I hope now we will use this momentum in education to take some new steps, to pass finally a G.I. Bill for America's Workers that would enable us to give a certificate to any American who needs it to take to the nearest educational institution to learn new skills to re-enter the work place, and to meet the quiet crisis of crumbling and crowded school buildings across America. We have more children in our schools than at any time in our history, with serious overcrowding problems and serious building deterioration problems, which I believe we should help to address.
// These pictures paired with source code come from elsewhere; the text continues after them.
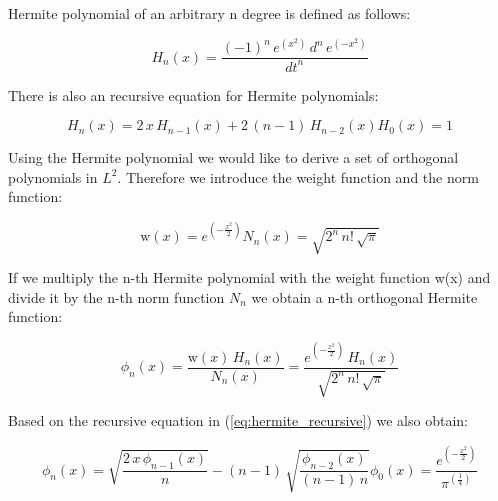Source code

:\documentclass[12pt,twoside,a4paper]{article}
\numberwithin{equation}{subsection}
\numberwithin{figure}{subsection}
\begin{document}
Hermite polynomial of an arbitrary n degree is defined as follows:

\begin{equation} \label{eq:hermite_definition}
	H_n(x) = \frac {( - 1)^{n} \, e ^ {(x ^ 2)} \, d ^ n \, e^{( - x ^ 2)} } {{dt}^{n}}
\end{equation}

There is also an recursive equation for Hermite polynomials:

\begin{subequations} \label{eq:hermite_recursive}
  \begin{equation}   \label{eq:hrec_next}
    H_n (x) = 2 \, x \, H_{n - 1}(x) + 2 \, (n - 1) \, H_{n - 2}(x)
  \end{equation}
  \begin{equation}   \label{eq:hrec_first}
    H_0 (x) = 1
  \end{equation}
\end{subequations}

Using the Hermite polynomial we would like to derive a set of orthogonal polynomials in $L ^ 2$. Therefore we introduce the
weight function and the norm function:

\begin{subequations} \label{eq:hermite_weight}
  \begin{equation}   \label{eq:hwht_weight}
    \mathrm{w}(x) = e^{( - \frac {x^{2}}{2})}
  \end{equation}
  \begin{equation}   \label{eq:hwht_iter}
    N_n (x) = \sqrt{2^{n} \, n\mathrm{!} \, \sqrt{\pi }}
  \end{equation}
\end{subequations}

If we multiply the n-th Hermite polynomial with the weight function w(x) and divide it by the n-th norm function $N_n$ we
obtain a n-th orthogonal Hermite function:

\begin{equation} \label{eq:hermite_orthogonal}
  \phi_n (x) = \frac {\mathrm{w}(x) \, H_n (x)} {N_n (x)} 
  	= \frac {e^{( - \frac {x ^ 2}{2})} \, H_n (x)} {\sqrt{2^{n} \, n\mathrm{!} \, \sqrt {\pi }}}
\end{equation}

Based on the recursive equation in (\ref{eq:hermite_recursive}) we also obtain:

\begin{subequations} \label{eq:hermite_recresult}
  \begin{equation}   \label{eq:hrr_weight}
    \phi_n (x) = \sqrt{\frac {2 \, x \, {\phi_{n - 1}}(x)}{n}} - (n - 1) \, \sqrt{\frac {{\phi_{n - 2}}(x)} {(n - 1) \, n}}
  \end{equation}
  \begin{equation}   \label{eq:hrr_iter}
    \phi_0 (x) = \frac {e^{( - \frac {x ^ 2} {2})}} {\pi ^{(\frac {1}{4})}}
  \end{equation}
\end{subequations}
\end{document}
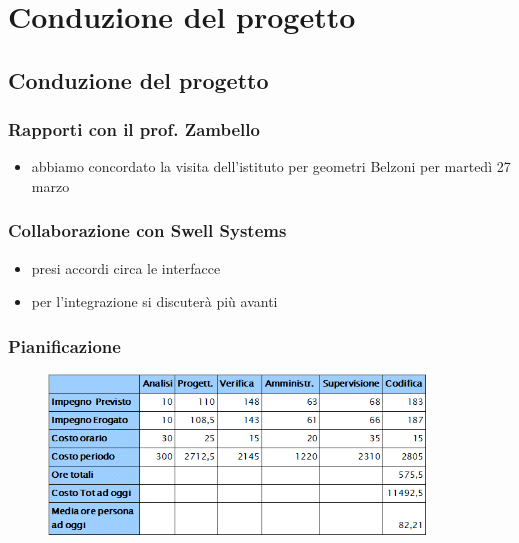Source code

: 
\section{Conduzione del progetto}

\subsection*{Conduzione del progetto}

\begin{frame}
\frametitle{Rapporti con il prof. Zambello}

\begin{itemize}
\item abbiamo concordato la visita dell'istituto per geometri Belzoni per martedì 27 marzo
\end{itemize}

\end{frame}

\begin{frame}
\frametitle{Collaborazione con Swell Systems}

\begin{itemize}
\item presi accordi circa le interfacce
\item per l'integrazione si discuterà più avanti
\end{itemize}

\end{frame}

\begin{frame}
\frametitle{Pianificazione}

\begin{figure}
  \includegraphics[width=10cm]{img/Consuntivo.png}
\end{figure}

\end{frame}

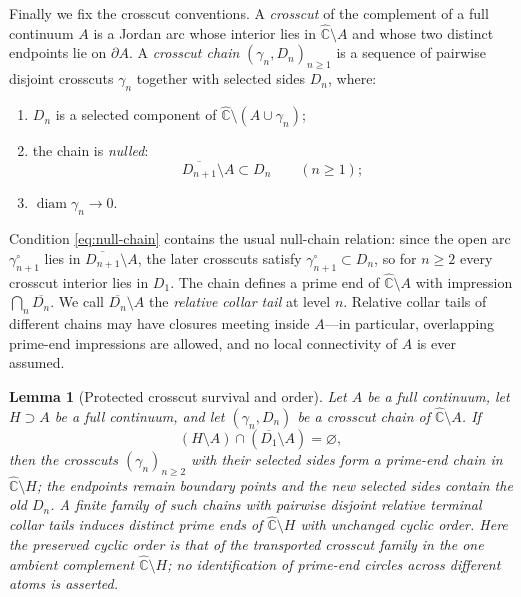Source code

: \documentclass[11pt,reqno]{amsart}
\numberwithin{equation}{section}
\theoremstyle{plain}
\newtheorem{lemma}[theorem]{Lemma}
\theoremstyle{definition}
\theoremstyle{remark}
\newcommand{\Chat}{\widehat{\mathbb C}}
\begin{document}
Finally we fix the crosscut conventions.  A \emph{crosscut} of the
complement of a full continuum $A$ is a Jordan arc whose interior lies
in $\Chat\setminus A$ and whose two distinct endpoints lie on
$\partial A$.  A \emph{crosscut chain} $(\gamma_n,D_n)_{n\ge1}$ is a
sequence of pairwise disjoint crosscuts $\gamma_n$ together with
selected sides $D_n$, where:
\begin{enumerate}[label=\textup{(C\arabic*)},leftmargin=3.2em]
 \item \label{C1} $D_n$ is a selected component of
  $\Chat\setminus(A\cup\gamma_n)$;
 \item \label{C2} the chain is \emph{nulled}:
  \begin{equation}
   \overline{D_{n+1}}\setminus A\subset D_n
   \qquad(n\ge1);
  \label{eq:null-chain}
  \end{equation}
 \item \label{C3} $\operatorname{diam}\gamma_n\to0$.
\end{enumerate}
Condition \eqref{eq:null-chain} contains the usual null-chain relation:
since the open arc $\gamma_{n+1}^\circ$ lies in
$\overline{D_{n+1}}\setminus A$, the later crosscuts satisfy
$\gamma_{n+1}^\circ\subset D_n$, so for $n\ge2$ every crosscut interior
lies in $D_1$.  The chain defines a prime end of $\Chat\setminus A$
with impression $\bigcap_n\overline{D_n}$.  We call
$\overline{D_n}\setminus A$ the \emph{relative collar tail} at level
$n$.  Relative collar tails of different chains may have closures
meeting inside $A$---in particular, overlapping prime-end impressions
are allowed, and no local connectivity of $A$ is ever assumed.

\begin{lemma}[Protected crosscut survival and order]
\label{lem:crosscut-survival}
Let $A$ be a full continuum, let $H\supset A$ be a full continuum, and
let $(\gamma_n,D_n)$ be a crosscut chain of $\Chat\setminus A$.  If
\begin{equation}
 (H\setminus A)\cap(\overline{D_1}\setminus A)=\varnothing,
\label{eq:collar-clearance}
\end{equation}
then the crosscuts $(\gamma_n)_{n\ge2}$ with their selected sides form
a prime-end chain in $\Chat\setminus H$; the endpoints remain boundary
points and the new selected sides contain the old $D_n$.  A finite
family of such chains with pairwise disjoint relative terminal collar
tails induces distinct prime ends of $\Chat\setminus H$ with unchanged
cyclic order.  Here the preserved cyclic order is that of the
transported crosscut family in the one ambient complement
$\Chat\setminus H$; no identification of prime-end circles across
different atoms is asserted.
\end{lemma}
\end{document}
Let me say finally that this bill continues our efforts to strengthen families on many other fronts. It expands educational opportunity for recent immigrants, children with disabilities, children growing up in our poorest neighborhoods. It significantly increases funding for biomedical research, from cancer to Parkinson's Disease -- and we're particularly glad to have Mrs. Udall with us today -- to the astonishing human genome project. And I would like to thank Congressman Porter and Congressman Obey and Congressman Spratt for the work that they have done on this particular thing. And I would like to especially thank Congressman Upton for the work that he's done on the Parkinson's issue. This is a remarkable, remarkable bill with an astonishing bipartisan commitment to keep our country on the front ranks of medical research.
Finally, it will help to make new, very powerful AIDS therapies more available to needy patients. Along with the FDA reform legislation this Congress has passed that we will be signing in the next several days, moving promising medical therapies to market more quickly in a more efficient way and then making them more available to the people that need them can change the lives and improve the quality as well as the length of lives for many, many tens of thousand of our fellow Americans.
And believe it or not, with all these issues on the education checklist and all the things I just mentioned in health care, these are just some of the important provisions in this bill that honor our duty to prepare our people for the future. As much as any bill I have signed, as much as any bill the Congress has passed in recent years, this bill genuinely does fulfill our strategy of opportunity for all, responsibility from all, a community of all Americans. I am very proud to sign it into law. And again, let me thank every single person in this room who had anything to do with this enactment, but especially, let me thank the members of Congress who are here for working together in good spirit and honest and principled compromise to hammer out this truly remarkable bill. Thank you very much.
Now, I'd like to ask the members of Congress and the people from the executive departments and our speakers to join me up here while we sign the legislation. (Applause.)